Creation is not indispensable to God, but God, the Creator, is indispensable to creation. In Colossians 1:15-17, the Apostle Paul teaches us that Christ is not just the Creator of “all things,” but He is also sovereign over all things and the sustainer of them, regardless of whether they are “things in heaven [or] on earth, visible [or] invisible, thrones or powers or rulers or authorities.” It is Christ that holds “all things…together.” If the hands that made this world and were later nail-scarred by it were ever removed from it this world would disintegrate into oblivion.
I’ve often heard it insinuated in a sermon that Christian inactivity can stop the advancement of the Kingdom of God. God’s kingdom can be stopped in its tracks by our reluctance to toil for its furtherance. If we don’t do this or that, then it will go undone. Such teaching tends to feed an exaggerated sense of self-importance. Although it is important for each of us to do our part in advancing the Kingdom, God’s Kingdom is not halted in its tracks by our failure to do so. God’s plans and purposes will be fulfilled, regardless of whether or not we are faithful.

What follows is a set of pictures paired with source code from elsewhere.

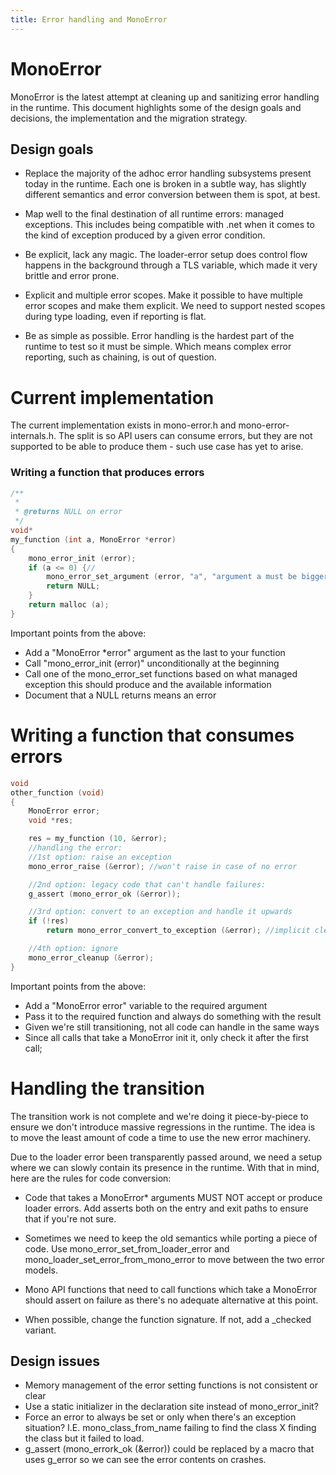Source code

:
 ```yaml
---
title: Error handling and MonoError
---
```


MonoError
=========

MonoError is the latest attempt at cleaning up and sanitizing error handling in the runtime.
This document highlights some of the design goals and decisions, the implementation and the migration strategy.

## Design goals

- Replace the majority of the adhoc error handling subsystems present today in the runtime. Each one is broken
in a subtle way, has slightly different semantics and error conversion between them is spot, at best.

- Map well to the final destination of all runtime errors: managed exceptions. This includes being compatible
with .net when it comes to the kind of exception produced by a given error condition.

- Be explicit, lack any magic. The loader-error setup does control flow happens in the background through a TLS variable,
which made it very brittle and error prone.

- Explicit and multiple error scopes. Make it possible to have multiple error scopes and make them explicit. We need to
support nested scopes during type loading, even if reporting is flat.

- Be as simple as possible. Error handling is the hardest part of the runtime to test so it must be simple. Which means
complex error reporting, such as chaining, is out of question.

Current implementation
======================

The current implementation exists in mono-error.h and mono-error-internals.h. The split is so API users can consume errors, but they
are not supported to be able to produce them - such use case has yet to arise.

### Writing a function that produces errors

```c
/**
 *
 * @returns NULL on error
 */
void*
my_function (int a, MonoError *error)
{
    mono_error_init (error);
    if (a <= 0) {//
        mono_error_set_argument (error, "a", "argument a must be bigger than zero, it was %d", a);
        return NULL;
    }
    return malloc (a);
}
```

Important points from the above:

- Add a "MonoError *error" argument as the last to your function
- Call "mono_error_init (error)" unconditionally at the beginning
- Call one of the mono_error_set functions based on what managed exception this should produce and the available information
- Document that a NULL returns means an error

Writing a function that consumes errors
=======================================

```c
void
other_function (void)
{
    MonoError error;
    void *res;

    res = my_function (10, &error);
    //handling the error:
    //1st option: raise an exception
    mono_error_raise (&error); //won't raise in case of no error

    //2nd option: legacy code that can't handle failures:
    g_assert (mono_error_ok (&error));

    //3rd option: convert to an exception and handle it upwards
    if (!res)
        return mono_error_convert_to_exception (&error); //implicit cleanup

    //4th option: ignore
    mono_error_cleanup (&error);
}
```

Important points from the above:

- Add a "MonoError error" variable to the required argument
- Pass it to the required function and always do something with the result
- Given we're still transitioning, not all code can handle in the same ways
- Since all calls that take a MonoError init it, only check it after the first call;


Handling the transition
=======================

The transition work is not complete and we're doing it piece-by-piece to ensure we
don't introduce massive regressions in the runtime. The idea is to move the least
amount of code a time to use the new error machinery.

Due to the loader error been transparently passed around, we need a setup where
we can slowly contain its presence in the runtime. With that in mind, here are the
rules for code conversion:

- Code that takes a MonoError* arguments MUST NOT accept or produce loader errors.
Add asserts both on the entry and exit paths to ensure that if you're not sure.

- Sometimes we need to keep the old semantics while porting a piece of code. Use
mono_error_set_from_loader_error and mono_loader_set_error_from_mono_error to move
between the two error models.

- Mono API functions that need to call functions which take a MonoError should
assert on failure as there's no adequate alternative at this point.

- When possible, change the function signature. If not, add a _checked variant.

## Design issues

- Memory management of the error setting functions is not consistent or clear
- Use a static initializer in the declaration site instead of mono_error_init?
- Force an error to always be set or only when there's an exception situation? I.E. mono_class_from_name failing to find the class X finding the class but it failed to load.
- g_assert (mono_errork_ok (&error)) could be replaced by a macro that uses g_error so we can see the error contents on crashes.
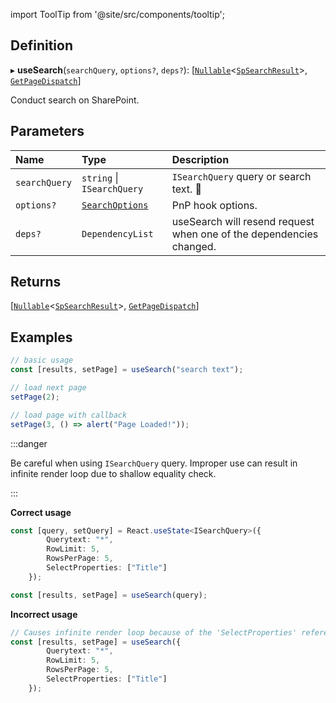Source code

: import ToolTip from '@site/src/components/tooltip';

## Definition

▸ **useSearch**(`searchQuery`, `options?`, `deps?`): [[`Nullable`](../Types/NullableT.md)<[`SpSearchResult`](../Interfaces/SpSearchResult.md)\>, [`GetPageDispatch`](../Types/GetPageDispatch.md)]

Conduct search on SharePoint.

## Parameters

| Name | Type | Description |
| :------ | :------ | :------ |
| `searchQuery` | `string` \| `ISearchQuery` | `ISearchQuery` query or search text. <ToolTip text="Changing the value repeats request">🚩</ToolTip> |
| `options?` | [`SearchOptions`](../Interfaces/SearchOptions.md) | PnP hook options. |
| `deps?` | `DependencyList` | useSearch will resend request when one of the dependencies changed. |

## Returns

[[`Nullable`](../Types/NullableT.md)<[`SpSearchResult`](../Interfaces/SpSearchResult.md)\>, [`GetPageDispatch`](../Types/GetPageDispatch.md)]

## Examples

```typescript
// basic usage
const [results, setPage] = useSearch("search text");

// load next page
setPage(2);

// load page with callback
setPage(3, () => alert("Page Loaded!"));
```

:::danger

Be careful when using `ISearchQuery` query. Improper use can result in infinite render loop due to shallow equality check.

:::

**Correct usage**

```typescript
const [query, setQuery] = React.useState<ISearchQuery>({
        Querytext: "*",
        RowLimit: 5,
        RowsPerPage: 5,
        SelectProperties: ["Title"]
	});

const [results, setPage] = useSearch(query);
```

**Incorrect usage**

```typescript
// Causes infinite render loop because of the 'SelectProperties' reference always changes and shallowEquality check always fails.
const [results, setPage] = useSearch({
        Querytext: "*",
        RowLimit: 5,
        RowsPerPage: 5,
        SelectProperties: ["Title"]
	});
```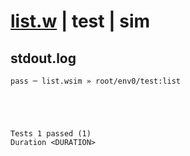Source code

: # [list.w](../../../../examples/tests/valid/list.w) | test | sim

## stdout.log
```log
pass ─ list.wsim » root/env0/test:list
 




Tests 1 passed (1) 
Duration <DURATION>

```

Since God is indispensable to us, not us to Him, failure on our part merely results in God using others or other things to fulfill His plans and purposes. It was this teaching of Christ, in particularly that the Jews’ rejection of the Gospel would result in the Gentiles’ reception of it, that so infuriated the folks in our Lord’s hometown synagogue (Luke 4:14-30). It also explains why Jesus taught that the rocks will cry out in place of those tight-lipped in their praise of Him (Luke 19:40).
I don’t know about you, but I don’t want some rock taking the place of a dispensable me in the service of our indispensable God.